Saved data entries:
[Start of section]

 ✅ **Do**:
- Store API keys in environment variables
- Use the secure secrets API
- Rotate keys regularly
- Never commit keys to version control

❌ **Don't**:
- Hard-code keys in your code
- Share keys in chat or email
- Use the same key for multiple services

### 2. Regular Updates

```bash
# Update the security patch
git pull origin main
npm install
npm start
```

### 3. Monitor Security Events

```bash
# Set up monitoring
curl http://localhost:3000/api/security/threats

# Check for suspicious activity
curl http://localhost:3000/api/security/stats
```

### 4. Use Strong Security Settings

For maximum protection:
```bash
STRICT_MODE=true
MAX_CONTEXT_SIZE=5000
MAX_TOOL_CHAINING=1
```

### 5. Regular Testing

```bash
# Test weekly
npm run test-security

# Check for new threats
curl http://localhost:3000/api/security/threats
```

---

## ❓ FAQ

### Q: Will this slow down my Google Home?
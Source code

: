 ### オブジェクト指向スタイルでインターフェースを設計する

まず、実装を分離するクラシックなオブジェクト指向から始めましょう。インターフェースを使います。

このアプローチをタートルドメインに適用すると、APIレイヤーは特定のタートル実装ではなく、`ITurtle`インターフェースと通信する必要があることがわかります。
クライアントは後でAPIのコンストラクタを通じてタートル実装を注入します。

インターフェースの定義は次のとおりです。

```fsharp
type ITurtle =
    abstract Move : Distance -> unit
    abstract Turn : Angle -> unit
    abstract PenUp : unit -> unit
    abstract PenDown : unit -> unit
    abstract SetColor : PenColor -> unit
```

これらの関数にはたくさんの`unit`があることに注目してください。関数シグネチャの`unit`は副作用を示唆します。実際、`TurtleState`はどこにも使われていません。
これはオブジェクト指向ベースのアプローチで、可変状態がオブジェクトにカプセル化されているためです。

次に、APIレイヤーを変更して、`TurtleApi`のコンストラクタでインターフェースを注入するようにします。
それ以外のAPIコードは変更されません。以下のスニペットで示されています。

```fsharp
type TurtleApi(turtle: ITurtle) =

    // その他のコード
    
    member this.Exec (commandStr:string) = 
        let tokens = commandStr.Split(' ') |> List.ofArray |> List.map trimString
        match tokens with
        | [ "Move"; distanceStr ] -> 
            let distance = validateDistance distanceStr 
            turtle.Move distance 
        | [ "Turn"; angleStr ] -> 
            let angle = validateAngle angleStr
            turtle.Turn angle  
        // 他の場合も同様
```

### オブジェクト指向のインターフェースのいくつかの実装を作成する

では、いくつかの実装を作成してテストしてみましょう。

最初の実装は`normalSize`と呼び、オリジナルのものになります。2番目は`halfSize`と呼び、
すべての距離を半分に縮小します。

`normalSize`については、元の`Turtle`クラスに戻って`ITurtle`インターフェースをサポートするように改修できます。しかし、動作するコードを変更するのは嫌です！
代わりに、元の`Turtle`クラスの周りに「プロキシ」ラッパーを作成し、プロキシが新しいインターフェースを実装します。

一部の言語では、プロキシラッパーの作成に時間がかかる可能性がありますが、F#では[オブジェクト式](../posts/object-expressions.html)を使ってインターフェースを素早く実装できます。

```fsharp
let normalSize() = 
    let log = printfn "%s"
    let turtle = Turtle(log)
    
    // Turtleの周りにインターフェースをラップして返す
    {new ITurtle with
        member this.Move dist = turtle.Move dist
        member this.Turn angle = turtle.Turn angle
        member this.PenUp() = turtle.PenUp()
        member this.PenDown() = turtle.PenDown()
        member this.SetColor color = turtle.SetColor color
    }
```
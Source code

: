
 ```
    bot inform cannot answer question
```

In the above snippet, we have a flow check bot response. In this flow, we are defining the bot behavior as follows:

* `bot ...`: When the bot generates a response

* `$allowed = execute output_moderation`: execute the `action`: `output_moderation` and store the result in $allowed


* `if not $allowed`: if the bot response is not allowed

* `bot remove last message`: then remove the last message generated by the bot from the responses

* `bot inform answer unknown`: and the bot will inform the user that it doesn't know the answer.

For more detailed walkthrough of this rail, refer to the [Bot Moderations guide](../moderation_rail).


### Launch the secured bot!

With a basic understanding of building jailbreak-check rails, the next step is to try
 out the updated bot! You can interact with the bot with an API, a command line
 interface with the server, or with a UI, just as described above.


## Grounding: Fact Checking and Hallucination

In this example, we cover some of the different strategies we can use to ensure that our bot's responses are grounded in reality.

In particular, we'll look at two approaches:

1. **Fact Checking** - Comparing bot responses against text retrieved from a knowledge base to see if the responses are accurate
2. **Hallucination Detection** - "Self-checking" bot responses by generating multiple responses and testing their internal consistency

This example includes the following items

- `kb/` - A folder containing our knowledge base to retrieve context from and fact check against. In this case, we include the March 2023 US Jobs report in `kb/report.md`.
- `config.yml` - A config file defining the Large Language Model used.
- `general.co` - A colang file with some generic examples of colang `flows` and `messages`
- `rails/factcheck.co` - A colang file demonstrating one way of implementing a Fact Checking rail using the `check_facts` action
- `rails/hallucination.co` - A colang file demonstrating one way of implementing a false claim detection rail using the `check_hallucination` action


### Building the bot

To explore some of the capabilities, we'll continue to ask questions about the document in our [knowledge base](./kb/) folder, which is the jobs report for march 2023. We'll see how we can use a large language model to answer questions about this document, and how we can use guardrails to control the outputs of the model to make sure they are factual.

[End of section]

TASK GOAL
Please retype all of the records above exactly as they are.

RESPONSE
 ✅ **Do**:
- Store API keys in environment variables
- Use the secure secrets API
- Rotate keys regularly
- Never commit keys to version control

❌ **Don't**:
- Hard-code keys in your code
- Share keys in chat or email
- Use the same key for multiple services

### 2. Regular Updates

```bash
# Update the security patch
git pull origin main
npm install
npm start
```

### 3. Monitor Security Events

```bash
# Set up monitoring
curl http://localhost:3000/api/security/threats

# Check for suspicious activity
curl http://localhost:3000/api/security/stats
```

### 4. Use Strong Security Settings

For maximum protection:
```bash
STRICT_MODE=true
MAX_CONTEXT_SIZE=5000
MAX_TOOL_CHAINING=1
```

### 5. Regular Testing

```bash
# Test weekly
npm run test-security

# Check for new threats
curl http://localhost:3000/api/security/threats
```

---

## ❓ FAQ

### Q: Will this slow down my Google Home?
Source code

: ### オブジェクト指向スタイルでインターフェースを設計する

まず、実装を分離するクラシックなオブジェクト指向から始めましょう。インターフェースを使います。

このアプローチをタートルドメインに適用すると、APIレイヤーは特定のタートル実装ではなく、`ITurtle`インターフェースと通信する必要があることがわかります。
クライアントは後でAPIのコンストラクタを通じてタートル実装を注入します。

インターフェースの定義は次のとおりです。

```fsharp
type ITurtle =
    abstract Move : Distance -> unit
    abstract Turn : Angle -> unit
    abstract PenUp : unit -> unit
    abstract PenDown : unit -> unit
    abstract SetColor : PenColor -> unit
```

これらの関数にはたくさんの`unit`があることに注目してください。関数シグネチャの`unit`は副作用を示唆します。実際、`TurtleState`はどこにも使われていません。
これはオブジェクト指向ベースのアプローチで、可変状態がオブジェクトにカプセル化されているためです。

次に、APIレイヤーを変更して、`TurtleApi`のコンストラクタでインターフェースを注入するようにします。
それ以外のAPIコードは変更されません。以下のスニペットで示されています。

```fsharp
type TurtleApi(turtle: ITurtle) =

    // その他のコード
    
    member this.Exec (commandStr:string) = 
        let tokens = commandStr.Split(' ') |> List.ofArray |> List.map trimString
        match tokens with
        | [ "Move"; distanceStr ] -> 
            let distance = validateDistance distanceStr 
            turtle.Move distance 
        | [ "Turn"; angleStr ] -> 
            let angle = validateAngle angleStr
            turtle.Turn angle  
        // 他の場合も同様
```

### オブジェクト指向のインターフェースのいくつかの実装を作成する

では、いくつかの実装を作成してテストしてみましょう。

最初の実装は`normalSize`と呼び、オリジナルのものになります。2番目は`halfSize`と呼び、
すべての距離を半分に縮小します。

`normalSize`については、元の`Turtle`クラスに戻って`ITurtle`インターフェースをサポートするように改修できます。しかし、動作するコードを変更するのは嫌です！
代わりに、元の`Turtle`クラスの周りに「プロキシ」ラッパーを作成し、プロキシが新しいインターフェースを実装します。

一部の言語では、プロキシラッパーの作成に時間がかかる可能性がありますが、F#では[オブジェクト式](../posts/object-expressions.html)を使ってインターフェースを素早く実装できます。

```fsharp
let normalSize() = 
    let log = printfn "%s"
    let turtle = Turtle(log)
    
    // Turtleの周りにインターフェースをラップして返す
    {new ITurtle with
        member this.Move dist = turtle.Move dist
        member this.Turn angle = turtle.Turn angle
        member this.PenUp() = turtle.PenUp()
        member this.PenDown() = turtle.PenDown()
        member this.SetColor color = turtle.SetColor color
    }
```
Source code

:
 ```
    bot inform cannot answer question
```

In the above snippet, we have a flow check bot response. In this flow, we are defining the bot behavior as follows:

* `bot ...`: When the bot generates a response

* `$allowed = execute output_moderation`: execute the `action`: `output_moderation` and store the result in $allowed


* `if not $allowed`: if the bot response is not allowed

* `bot remove last message`: then remove the last message generated by the bot from the responses

* `bot inform answer unknown`: and the bot will inform the user that it doesn't know the answer.

For more detailed walkthrough of this rail, refer to the [Bot Moderations guide](../moderation_rail).


### Launch the secured bot!

With a basic understanding of building jailbreak-check rails, the next step is to try
 out the updated bot! You can interact with the bot with an API, a command line
 interface with the server, or with a UI, just as described above.


## Grounding: Fact Checking and Hallucination

In this example, we cover some of the different strategies we can use to ensure that our bot's responses are grounded in reality.

In particular, we'll look at two approaches:

1. **Fact Checking** - Comparing bot responses against text retrieved from a knowledge base to see if the responses are accurate
2. **Hallucination Detection** - "Self-checking" bot responses by generating multiple responses and testing their internal consistency

This example includes the following items

- `kb/` - A folder containing our knowledge base to retrieve context from and fact check against. In this case, we include the March 2023 US Jobs report in `kb/report.md`.
- `config.yml` - A config file defining the Large Language Model used.
- `general.co` - A colang file with some generic examples of colang `flows` and `messages`
- `rails/factcheck.co` - A colang file demonstrating one way of implementing a Fact Checking rail using the `check_facts` action
- `rails/hallucination.co` - A colang file demonstrating one way of implementing a false claim detection rail using the `check_hallucination` action


### Building the bot

To explore some of the capabilities, we'll continue to ask questions about the document in our [knowledge base](./kb/) folder, which is the jobs report for march 2023. We'll see how we can use a large language model to answer questions about this document, and how we can use guardrails to control the outputs of the model to make sure they are factual.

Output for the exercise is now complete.